▶ **Task brief**:
Search the records for "article". Report every line where it occurs.

Data items:
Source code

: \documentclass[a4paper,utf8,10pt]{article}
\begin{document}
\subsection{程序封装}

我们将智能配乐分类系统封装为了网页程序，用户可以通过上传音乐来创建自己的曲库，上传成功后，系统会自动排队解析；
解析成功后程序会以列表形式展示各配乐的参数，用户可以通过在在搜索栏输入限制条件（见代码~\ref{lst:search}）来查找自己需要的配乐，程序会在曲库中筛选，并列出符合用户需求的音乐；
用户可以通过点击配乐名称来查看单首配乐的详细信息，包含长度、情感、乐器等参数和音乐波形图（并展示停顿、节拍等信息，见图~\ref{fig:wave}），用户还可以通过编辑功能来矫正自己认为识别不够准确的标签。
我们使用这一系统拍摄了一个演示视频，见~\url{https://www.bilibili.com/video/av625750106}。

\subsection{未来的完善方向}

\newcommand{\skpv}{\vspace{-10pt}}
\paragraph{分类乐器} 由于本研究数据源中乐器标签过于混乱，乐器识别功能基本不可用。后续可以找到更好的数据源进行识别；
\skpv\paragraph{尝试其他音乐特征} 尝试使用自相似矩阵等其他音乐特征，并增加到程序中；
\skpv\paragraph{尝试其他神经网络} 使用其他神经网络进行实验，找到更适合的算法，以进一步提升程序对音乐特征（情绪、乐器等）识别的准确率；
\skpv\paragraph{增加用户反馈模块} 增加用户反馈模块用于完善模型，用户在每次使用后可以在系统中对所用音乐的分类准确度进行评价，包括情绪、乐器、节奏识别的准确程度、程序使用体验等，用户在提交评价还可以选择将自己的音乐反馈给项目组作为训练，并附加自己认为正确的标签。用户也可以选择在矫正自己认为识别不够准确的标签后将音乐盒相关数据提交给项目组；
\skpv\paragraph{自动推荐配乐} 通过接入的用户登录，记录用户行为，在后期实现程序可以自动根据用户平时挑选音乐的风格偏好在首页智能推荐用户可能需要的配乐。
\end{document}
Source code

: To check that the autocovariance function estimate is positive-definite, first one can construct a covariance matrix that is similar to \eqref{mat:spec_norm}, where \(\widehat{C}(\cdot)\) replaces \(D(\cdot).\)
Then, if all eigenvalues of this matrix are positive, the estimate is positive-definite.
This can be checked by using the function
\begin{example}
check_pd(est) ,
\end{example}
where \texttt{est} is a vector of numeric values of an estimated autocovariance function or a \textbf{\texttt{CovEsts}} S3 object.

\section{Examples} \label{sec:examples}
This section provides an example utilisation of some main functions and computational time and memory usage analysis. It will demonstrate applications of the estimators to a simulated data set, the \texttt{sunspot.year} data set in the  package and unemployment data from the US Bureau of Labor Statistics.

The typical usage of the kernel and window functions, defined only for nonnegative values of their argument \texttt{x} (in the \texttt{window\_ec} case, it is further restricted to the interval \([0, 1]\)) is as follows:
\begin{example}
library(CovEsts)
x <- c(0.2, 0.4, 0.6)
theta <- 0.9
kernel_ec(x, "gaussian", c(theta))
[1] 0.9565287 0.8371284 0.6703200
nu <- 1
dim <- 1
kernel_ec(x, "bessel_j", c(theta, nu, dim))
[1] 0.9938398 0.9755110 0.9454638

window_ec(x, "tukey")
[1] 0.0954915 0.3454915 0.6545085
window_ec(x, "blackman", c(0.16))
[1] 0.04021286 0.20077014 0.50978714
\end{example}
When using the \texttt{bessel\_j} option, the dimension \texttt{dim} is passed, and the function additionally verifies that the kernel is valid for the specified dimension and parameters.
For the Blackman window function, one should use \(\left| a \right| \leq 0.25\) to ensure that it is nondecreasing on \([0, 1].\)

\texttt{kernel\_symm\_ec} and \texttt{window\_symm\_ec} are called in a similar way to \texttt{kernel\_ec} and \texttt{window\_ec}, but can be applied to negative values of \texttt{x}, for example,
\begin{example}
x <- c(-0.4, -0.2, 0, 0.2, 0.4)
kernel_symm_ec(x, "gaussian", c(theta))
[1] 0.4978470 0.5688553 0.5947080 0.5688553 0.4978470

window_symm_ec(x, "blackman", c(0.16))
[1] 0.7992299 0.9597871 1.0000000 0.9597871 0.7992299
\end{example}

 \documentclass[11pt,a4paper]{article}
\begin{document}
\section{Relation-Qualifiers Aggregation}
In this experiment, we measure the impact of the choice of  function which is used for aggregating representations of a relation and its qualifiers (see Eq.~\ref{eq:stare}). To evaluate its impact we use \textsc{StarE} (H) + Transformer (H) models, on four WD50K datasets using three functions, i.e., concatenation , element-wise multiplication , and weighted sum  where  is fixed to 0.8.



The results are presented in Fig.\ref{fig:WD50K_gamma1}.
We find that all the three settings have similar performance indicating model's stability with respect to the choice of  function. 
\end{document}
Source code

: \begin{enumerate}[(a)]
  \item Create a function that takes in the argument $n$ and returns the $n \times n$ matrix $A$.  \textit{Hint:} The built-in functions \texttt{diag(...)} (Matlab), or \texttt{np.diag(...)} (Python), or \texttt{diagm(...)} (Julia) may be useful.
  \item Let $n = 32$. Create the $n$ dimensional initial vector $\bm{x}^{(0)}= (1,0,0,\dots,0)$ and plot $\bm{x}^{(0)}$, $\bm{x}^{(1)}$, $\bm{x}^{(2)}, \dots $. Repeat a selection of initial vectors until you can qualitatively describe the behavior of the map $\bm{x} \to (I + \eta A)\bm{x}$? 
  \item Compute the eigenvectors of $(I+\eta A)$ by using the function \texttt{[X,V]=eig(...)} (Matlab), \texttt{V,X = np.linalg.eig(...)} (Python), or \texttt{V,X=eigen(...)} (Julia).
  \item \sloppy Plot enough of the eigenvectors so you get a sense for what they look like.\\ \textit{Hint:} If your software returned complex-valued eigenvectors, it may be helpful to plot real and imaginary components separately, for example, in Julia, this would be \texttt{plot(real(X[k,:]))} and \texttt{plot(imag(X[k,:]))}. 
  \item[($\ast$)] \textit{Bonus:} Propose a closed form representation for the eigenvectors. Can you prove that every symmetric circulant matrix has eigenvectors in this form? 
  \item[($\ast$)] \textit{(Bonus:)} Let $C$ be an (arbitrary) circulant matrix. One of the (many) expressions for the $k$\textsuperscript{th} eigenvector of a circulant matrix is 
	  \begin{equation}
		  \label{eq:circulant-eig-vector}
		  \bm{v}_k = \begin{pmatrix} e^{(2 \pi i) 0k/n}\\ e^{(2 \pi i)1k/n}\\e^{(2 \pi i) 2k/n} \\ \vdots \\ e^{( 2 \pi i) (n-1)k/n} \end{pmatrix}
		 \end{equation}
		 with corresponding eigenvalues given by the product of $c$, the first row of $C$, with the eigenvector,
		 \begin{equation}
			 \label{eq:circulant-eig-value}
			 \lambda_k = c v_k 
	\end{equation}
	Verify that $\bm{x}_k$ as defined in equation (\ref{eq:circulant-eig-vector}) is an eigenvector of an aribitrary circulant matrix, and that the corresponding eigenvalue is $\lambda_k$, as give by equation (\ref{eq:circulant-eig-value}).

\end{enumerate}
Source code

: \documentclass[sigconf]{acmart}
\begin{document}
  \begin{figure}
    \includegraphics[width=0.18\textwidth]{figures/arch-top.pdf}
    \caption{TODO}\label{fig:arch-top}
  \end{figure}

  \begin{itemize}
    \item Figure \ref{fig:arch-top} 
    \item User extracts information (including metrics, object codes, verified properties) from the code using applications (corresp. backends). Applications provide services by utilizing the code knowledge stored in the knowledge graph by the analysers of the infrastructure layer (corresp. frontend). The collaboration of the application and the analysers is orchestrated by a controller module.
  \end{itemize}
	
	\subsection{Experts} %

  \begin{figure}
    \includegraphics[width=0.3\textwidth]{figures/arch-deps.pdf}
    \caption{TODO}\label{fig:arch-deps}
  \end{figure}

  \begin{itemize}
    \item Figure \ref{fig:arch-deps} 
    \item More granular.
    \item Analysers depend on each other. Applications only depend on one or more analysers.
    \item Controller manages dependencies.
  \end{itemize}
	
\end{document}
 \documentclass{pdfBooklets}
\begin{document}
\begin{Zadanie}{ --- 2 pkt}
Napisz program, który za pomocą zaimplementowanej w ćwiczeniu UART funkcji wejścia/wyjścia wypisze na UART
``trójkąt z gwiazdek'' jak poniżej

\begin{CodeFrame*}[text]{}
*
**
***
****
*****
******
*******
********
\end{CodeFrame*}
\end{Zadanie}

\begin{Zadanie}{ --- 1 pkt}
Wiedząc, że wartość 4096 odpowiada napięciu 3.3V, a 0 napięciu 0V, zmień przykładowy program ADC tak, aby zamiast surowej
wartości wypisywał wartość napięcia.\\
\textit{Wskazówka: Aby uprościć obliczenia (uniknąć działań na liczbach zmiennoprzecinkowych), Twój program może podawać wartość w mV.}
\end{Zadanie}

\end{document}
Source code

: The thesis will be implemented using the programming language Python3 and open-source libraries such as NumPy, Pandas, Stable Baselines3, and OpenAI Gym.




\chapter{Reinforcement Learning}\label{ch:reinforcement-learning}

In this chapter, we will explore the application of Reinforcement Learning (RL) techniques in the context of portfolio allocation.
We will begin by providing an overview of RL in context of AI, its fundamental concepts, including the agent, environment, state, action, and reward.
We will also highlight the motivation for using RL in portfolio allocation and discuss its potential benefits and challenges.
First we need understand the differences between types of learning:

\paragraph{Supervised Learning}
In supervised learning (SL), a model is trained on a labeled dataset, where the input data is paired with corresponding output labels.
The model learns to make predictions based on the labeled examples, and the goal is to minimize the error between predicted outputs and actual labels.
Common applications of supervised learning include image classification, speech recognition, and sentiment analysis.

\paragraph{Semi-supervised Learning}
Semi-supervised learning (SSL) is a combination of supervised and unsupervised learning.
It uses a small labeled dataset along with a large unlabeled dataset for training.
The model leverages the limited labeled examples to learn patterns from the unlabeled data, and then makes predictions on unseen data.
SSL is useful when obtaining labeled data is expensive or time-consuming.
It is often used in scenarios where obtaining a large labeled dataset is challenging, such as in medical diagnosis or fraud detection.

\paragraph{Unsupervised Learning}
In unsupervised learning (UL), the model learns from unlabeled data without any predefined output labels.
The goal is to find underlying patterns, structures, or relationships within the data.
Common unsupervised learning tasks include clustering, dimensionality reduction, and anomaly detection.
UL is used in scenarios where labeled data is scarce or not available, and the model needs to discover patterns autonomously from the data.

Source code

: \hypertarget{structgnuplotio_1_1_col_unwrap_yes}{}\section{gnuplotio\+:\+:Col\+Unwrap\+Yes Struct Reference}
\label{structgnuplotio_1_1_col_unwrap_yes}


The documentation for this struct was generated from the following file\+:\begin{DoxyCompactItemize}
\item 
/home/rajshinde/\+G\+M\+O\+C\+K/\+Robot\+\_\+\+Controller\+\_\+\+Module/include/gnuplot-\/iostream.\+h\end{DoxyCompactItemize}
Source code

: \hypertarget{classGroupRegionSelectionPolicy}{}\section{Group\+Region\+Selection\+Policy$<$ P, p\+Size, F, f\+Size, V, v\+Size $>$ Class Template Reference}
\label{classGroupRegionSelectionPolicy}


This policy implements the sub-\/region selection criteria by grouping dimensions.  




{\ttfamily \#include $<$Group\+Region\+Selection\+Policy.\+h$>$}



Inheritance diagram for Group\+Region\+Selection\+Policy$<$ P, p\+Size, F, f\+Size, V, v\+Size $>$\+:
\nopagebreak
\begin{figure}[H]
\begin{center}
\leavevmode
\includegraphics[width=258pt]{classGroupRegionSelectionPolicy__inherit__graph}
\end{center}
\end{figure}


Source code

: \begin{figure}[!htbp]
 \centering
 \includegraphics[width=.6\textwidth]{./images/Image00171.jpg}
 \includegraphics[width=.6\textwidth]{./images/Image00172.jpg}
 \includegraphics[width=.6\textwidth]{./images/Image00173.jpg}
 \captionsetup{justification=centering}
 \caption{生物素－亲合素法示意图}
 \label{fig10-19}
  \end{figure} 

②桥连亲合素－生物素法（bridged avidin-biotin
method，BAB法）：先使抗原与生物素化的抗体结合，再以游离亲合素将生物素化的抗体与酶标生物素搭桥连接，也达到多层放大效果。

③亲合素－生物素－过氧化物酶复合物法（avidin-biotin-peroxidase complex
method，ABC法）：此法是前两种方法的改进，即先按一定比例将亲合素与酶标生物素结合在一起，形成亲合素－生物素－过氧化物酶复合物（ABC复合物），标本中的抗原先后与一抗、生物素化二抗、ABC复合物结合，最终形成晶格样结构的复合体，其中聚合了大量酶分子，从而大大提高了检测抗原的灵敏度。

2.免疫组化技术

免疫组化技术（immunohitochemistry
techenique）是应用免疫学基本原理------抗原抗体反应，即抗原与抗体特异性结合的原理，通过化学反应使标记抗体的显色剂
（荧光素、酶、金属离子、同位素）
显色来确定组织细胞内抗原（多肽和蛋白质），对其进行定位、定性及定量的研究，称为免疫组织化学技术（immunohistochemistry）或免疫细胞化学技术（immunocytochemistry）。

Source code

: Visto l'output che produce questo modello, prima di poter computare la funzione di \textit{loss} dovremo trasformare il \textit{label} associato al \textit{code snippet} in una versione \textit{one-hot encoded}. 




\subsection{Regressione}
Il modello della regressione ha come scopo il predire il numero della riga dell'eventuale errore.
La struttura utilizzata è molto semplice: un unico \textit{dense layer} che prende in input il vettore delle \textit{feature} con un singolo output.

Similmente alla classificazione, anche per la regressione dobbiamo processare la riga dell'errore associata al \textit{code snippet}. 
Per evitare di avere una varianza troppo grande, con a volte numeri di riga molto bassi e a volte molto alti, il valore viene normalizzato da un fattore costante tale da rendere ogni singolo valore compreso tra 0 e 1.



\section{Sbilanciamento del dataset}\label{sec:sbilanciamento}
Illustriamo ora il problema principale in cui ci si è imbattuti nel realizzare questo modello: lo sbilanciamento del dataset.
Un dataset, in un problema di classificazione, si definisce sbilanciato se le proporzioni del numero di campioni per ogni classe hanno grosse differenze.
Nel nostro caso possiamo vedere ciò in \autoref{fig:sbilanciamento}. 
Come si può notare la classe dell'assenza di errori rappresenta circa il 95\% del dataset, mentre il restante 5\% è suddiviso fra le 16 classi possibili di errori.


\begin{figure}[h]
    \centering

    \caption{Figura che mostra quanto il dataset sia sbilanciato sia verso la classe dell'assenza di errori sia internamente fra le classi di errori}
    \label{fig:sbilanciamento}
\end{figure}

▶ **Output**:
: \documentclass[a4paper,utf8,10pt]{article}
 \documentclass[11pt,a4paper]{article}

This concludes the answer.